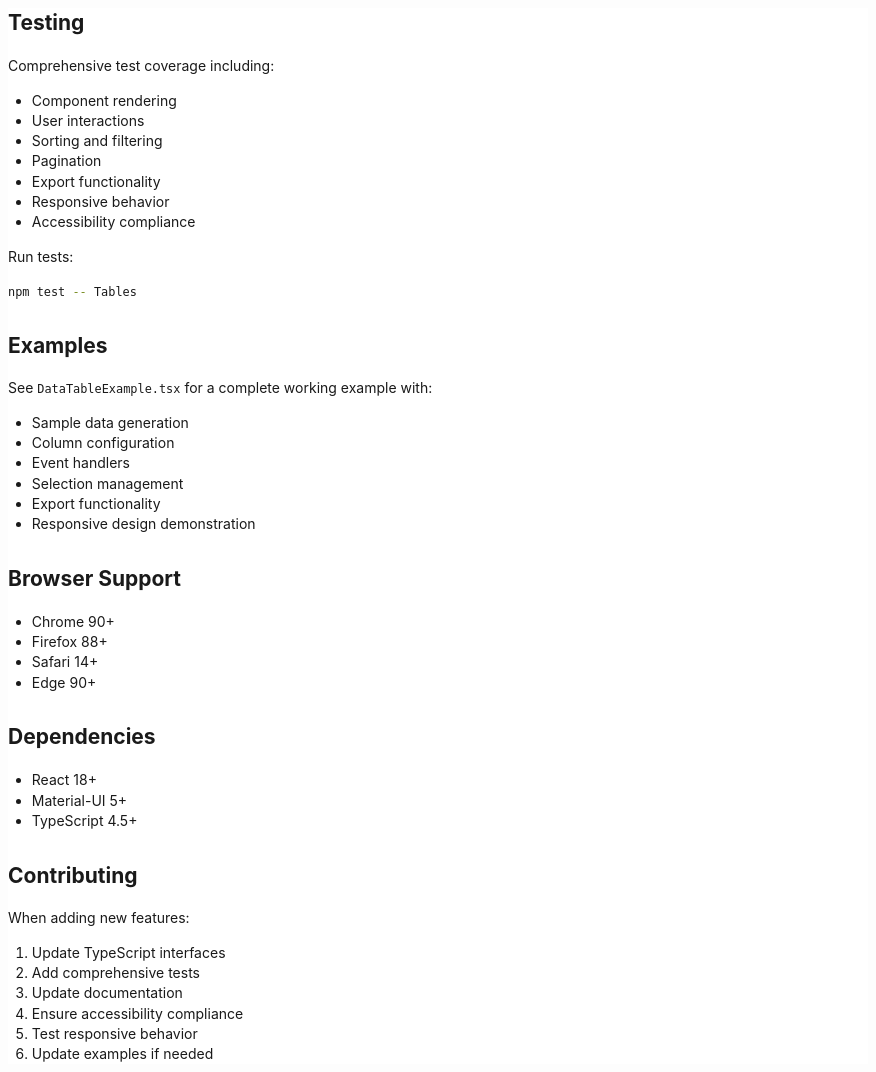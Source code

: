 ## Testing

Comprehensive test coverage including:

- Component rendering
- User interactions
- Sorting and filtering
- Pagination
- Export functionality
- Responsive behavior
- Accessibility compliance

Run tests:

```bash
npm test -- Tables
```

## Examples

See `DataTableExample.tsx` for a complete working example with:

- Sample data generation
- Column configuration
- Event handlers
- Selection management
- Export functionality
- Responsive design demonstration

## Browser Support

- Chrome 90+
- Firefox 88+
- Safari 14+
- Edge 90+

## Dependencies

- React 18+
- Material-UI 5+
- TypeScript 4.5+

## Contributing

When adding new features:

1. Update TypeScript interfaces
2. Add comprehensive tests
3. Update documentation
4. Ensure accessibility compliance
5. Test responsive behavior
6. Update examples if needed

_ASSIGNMENT_
Going through the listing above line by line, tally those containing "behavior" and state only the total.

_EXERCISE RESULT_
2